---- PROVIDED MATERIAL
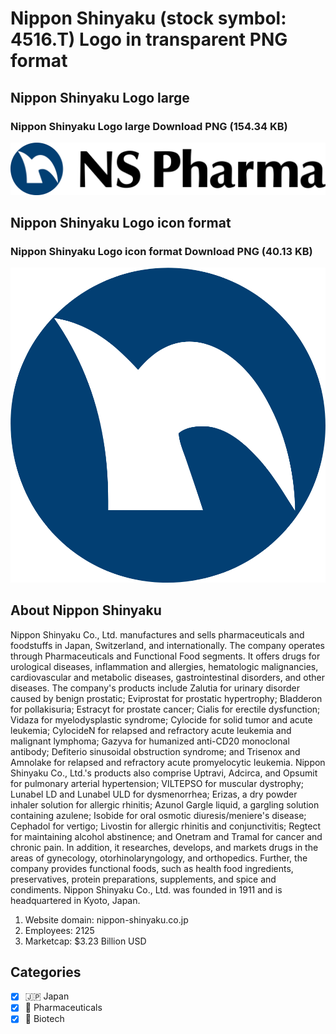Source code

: # Nippon Shinyaku (stock symbol: 4516.T) Logo in transparent PNG format

## Nippon Shinyaku Logo large

### Nippon Shinyaku Logo large Download PNG (154.34 KB)

![Nippon Shinyaku Logo large Download PNG (154.34 KB)](/img/orig/4516.T_BIG-e99a6b06.png)

## Nippon Shinyaku Logo icon format

### Nippon Shinyaku Logo icon format Download PNG (40.13 KB)

![Nippon Shinyaku Logo icon format Download PNG (40.13 KB)](/img/orig/4516.T-d187c19d.png)

## About Nippon Shinyaku

Nippon Shinyaku Co., Ltd. manufactures and sells pharmaceuticals and foodstuffs in Japan, Switzerland, and internationally. The company operates through Pharmaceuticals and Functional Food segments. It offers drugs for urological diseases, inflammation and allergies, hematologic malignancies, cardiovascular and metabolic diseases, gastrointestinal disorders, and other diseases. The company's products include Zalutia for urinary disorder caused by benign prostatic; Eviprostat for prostatic hypertrophy; Bladderon for pollakisuria; Estracyt for prostate cancer; Cialis for erectile dysfunction; Vidaza for myelodysplastic syndrome; Cylocide for solid tumor and acute leukemia; CylocideN for relapsed and refractory acute leukemia and malignant lymphoma; Gazyva for humanized anti-CD20 monoclonal antibody; Defiterio sinusoidal obstruction syndrome; and Trisenox and Amnolake for relapsed and refractory acute promyelocytic leukemia. Nippon Shinyaku Co., Ltd.'s products also comprise Uptravi, Adcirca, and Opsumit for pulmonary arterial hypertension; VILTEPSO for muscular dystrophy; Lunabel LD and Lunabel ULD for dysmenorrhea; Erizas, a dry powder inhaler solution for allergic rhinitis; Azunol Gargle liquid, a gargling solution containing azulene; Isobide for oral osmotic diuresis/meniere's disease; Cephadol for vertigo; Livostin for allergic rhinitis and conjunctivitis; Regtect for maintaining alcohol abstinence; and Onetram and Tramal for cancer and chronic pain. In addition, it researches, develops, and markets drugs in the areas of gynecology, otorhinolaryngology, and orthopedics. Further, the company provides functional foods, such as health food ingredients, preservatives, protein preparations, supplements, and spice and condiments. Nippon Shinyaku Co., Ltd. was founded in 1911 and is headquartered in Kyoto, Japan.

1. Website domain: nippon-shinyaku.co.jp
2. Employees: 2125
3. Marketcap: $3.23 Billion USD


## Categories
- [x] 🇯🇵 Japan
- [x] 💊 Pharmaceuticals
- [x] 🧬 Biotech
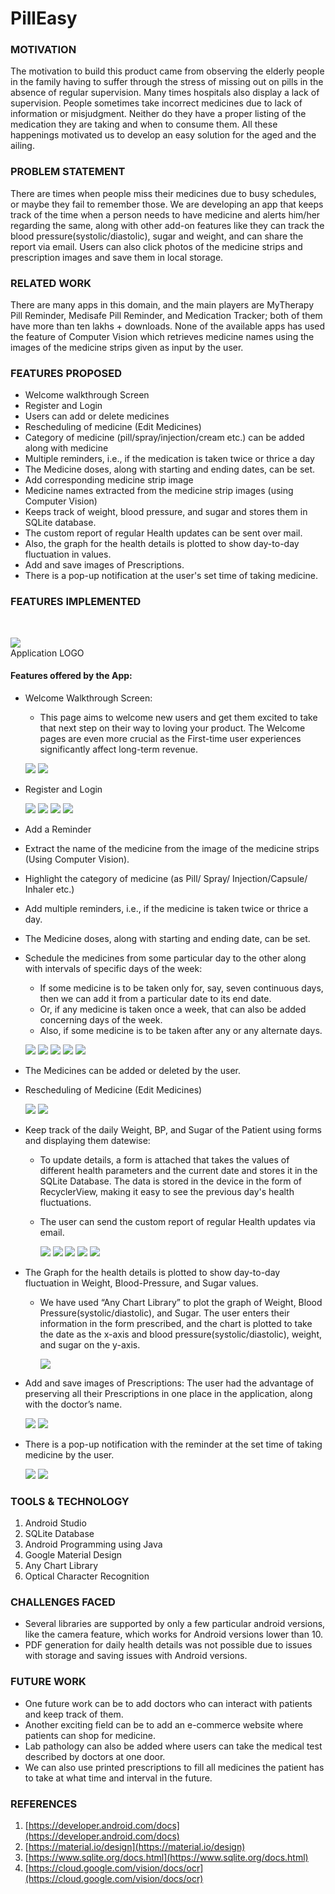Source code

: # PillEasy

### MOTIVATION

The motivation to build this product came from observing the elderly people in the family having to suffer through the stress of missing out on pills in the absence of regular supervision. Many times hospitals also display a lack of supervision. People sometimes take incorrect medicines due to lack of information or misjudgment. Neither do they have a proper listing of the medication they are taking and when to consume them. All these happenings motivated us to develop an easy solution for the aged and the ailing.

### PROBLEM STATEMENT

There are times when people miss their medicines due to busy schedules, or maybe they fail to remember those. We are developing an app that keeps track of the time when a person needs to have medicine and alerts him/her regarding the same, along with other add-on features like they can track the blood pressure(systolic/diastolic), sugar and weight, and can share the report via email. Users can also click photos of the medicine strips and prescription images and save them in local storage.

### RELATED WORK

There are many apps in this domain, and the main players are MyTherapy Pill Reminder, Medisafe Pill Reminder, and Medication Tracker; both of them have more than ten lakhs + downloads. None of the available apps has used the feature of Computer Vision which retrieves medicine names using the images of the medicine strips given as input by the user.

### FEATURES PROPOSED

- Welcome walkthrough Screen
- Register and Login
- Users can add or delete medicines
- Rescheduling of medicine (Edit Medicines)
- Category of medicine (pill/spray/injection/cream etc.) can be added along with medicine
- Multiple reminders, i.e., if the medication is taken twice or thrice a day
- The Medicine doses, along with starting and ending dates, can be set.
- Add corresponding medicine strip image
- Medicine names extracted from the medicine strip images (using Computer Vision)
- Keeps track of weight, blood pressure, and sugar and stores them in SQLite database.
- The custom report of regular Health updates can be sent over mail.
- Also, the graph for the health details is plotted to show day-to-day fluctuation in values.
- Add and save images of Prescriptions.
- There is a pop-up notification at the user's set time of taking medicine.

### FEATURES IMPLEMENTED
<br>

![](PillEasy_App_Images/logo.png)
<br>
Application LOGO

#### Features offered by the App:
- Welcome Walkthrough Screen:
  - This page aims to welcome new users and get them excited to take that next step on their way to loving your product. The Welcome pages are even more crucial as the First-time user experiences significantly affect long-term revenue.
  
  ![](PillEasy_App_Images/walkthrough_1.png)
  ![](PillEasy_App_Images/walkthrough_2.png)
  <br>

- Register and Login

  ![](PillEasy_App_Images/register_1.png)
  ![](PillEasy_App_Images/register_2.png)
  ![](PillEasy_App_Images/login_1.png)
  ![](PillEasy_App_Images/login_2.png)
  <br>

- Add a Reminder

- Extract the name of the medicine from the image of the medicine strips (Using Computer Vision).
- Highlight the category of medicine (as Pill/ Spray/ Injection/Capsule/ Inhaler etc.)
- Add multiple reminders, i.e., if the medicine is taken twice or thrice a day.
- The Medicine doses, along with starting and ending date, can be set.
- Schedule the medicines from some particular day to the other along with intervals of specific days of the week:
  - If some medicine is to be taken only for, say, seven continuous days, then we can add it from a particular date to its end date.
  - Or, if any medicine is taken once a week, that can also be added concerning days of the week.
  - Also, if some medicine is to be taken after any or any alternate days.

  ![](PillEasy_App_Images/schedule_1.png)
  ![](PillEasy_App_Images/schedule_2.png)
  ![](PillEasy_App_Images/schedule_3.png)
  ![](PillEasy_App_Images/schedule_4.png)
  ![](PillEasy_App_Images/schedule_5.png)
  <br>

- The Medicines can be added or deleted by the user.

- Rescheduling of Medicine (Edit Medicines)

  ![](PillEasy_App_Images/reschedule_1.png)
  ![](PillEasy_App_Images/reschedule_2.png)
  <br>

- Keep track of the daily Weight, BP, and Sugar of the Patient using forms and displaying them datewise:
  - To update details, a form is attached that takes the values of different health parameters and the current date and stores it in the SQLite Database. The data is stored in the device in the form of RecyclerView, making it easy to see the previous day's health fluctuations.
  - The user can send the custom report of regular Health updates via email.
    
    ![](PillEasy_App_Images/keep_track_1.png)
    ![](PillEasy_App_Images/keep_track_2.png)
    ![](PillEasy_App_Images/keep_track_3.png)
    ![](PillEasy_App_Images/keep_track_4.png)
    ![](PillEasy_App_Images/keep_track_5.png)
    <br>

- The Graph for the health details is plotted to show day-to-day fluctuation in Weight, Blood-Pressure, and Sugar values.
  - We have used “Any Chart Library” to plot the graph of Weight, Blood Pressure(systolic/diastolic), and Sugar. The user enters their information in the form prescribed, and the chart is plotted to take the date as the x-axis and blood pressure(systolic/diastolic), weight, and sugar on the y-axis.

    ![](PillEasy_App_Images/graph.png)
    <br>

- Add and save images of Prescriptions: The user had the advantage of preserving all their Prescriptions in one place in the application, along with the doctor’s name.

  ![](PillEasy_App_Images/save_prescription_1.png)
  ![](PillEasy_App_Images/save_prescription_2.png)
  <br>

- There is a pop-up notification with the reminder at the set time of taking medicine by the user.
  
  ![](PillEasy_App_Images/notification_1.png)
  ![](PillEasy_App_Images/notification_2.png)
  <br>

### TOOLS & TECHNOLOGY

1. Android Studio
2. SQLite Database
3. Android Programming using Java
4. Google Material Design
5. Any Chart Library
6. Optical Character Recognition

### CHALLENGES FACED

- Several libraries are supported by only a few particular android versions, like the camera feature, which works for Android versions lower than 10.
- PDF generation for daily health details was not possible due to issues with storage and saving issues with Android versions.

### FUTURE WORK

- One future work can be to add doctors who can interact with patients and keep track of them.
- Another exciting field can be to add an e-commerce website where patients can shop for medicine.
- Lab pathology can also be added where users can take the medical test described by doctors at one door.
- We can also use printed prescriptions to fill all medicines the patient has to take at what time and interval in the future.

### REFERENCES

1) [https://developer.android.com/docs](https://developer.android.com/docs)
2) [https://material.io/design](https://material.io/design)
3) [https://www.sqlite.org/docs.html](https://www.sqlite.org/docs.html)
4) [https://cloud.google.com/vision/docs/ocr](https://cloud.google.com/vision/docs/ocr)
--------
> _AIM OF THE TASK_
Which lines in the listing above include the string "particular"? Copy each of them.

> _RESPONSE TO THIS EXERCISE_
- Schedule the medicines from some particular day to the other along with intervals of specific days of the week:
  - If some medicine is to be taken only for, say, seven continuous days, then we can add it from a particular date to its end date.
- Several libraries are supported by only a few particular android versions, like the camera feature, which works for Android versions lower than 10.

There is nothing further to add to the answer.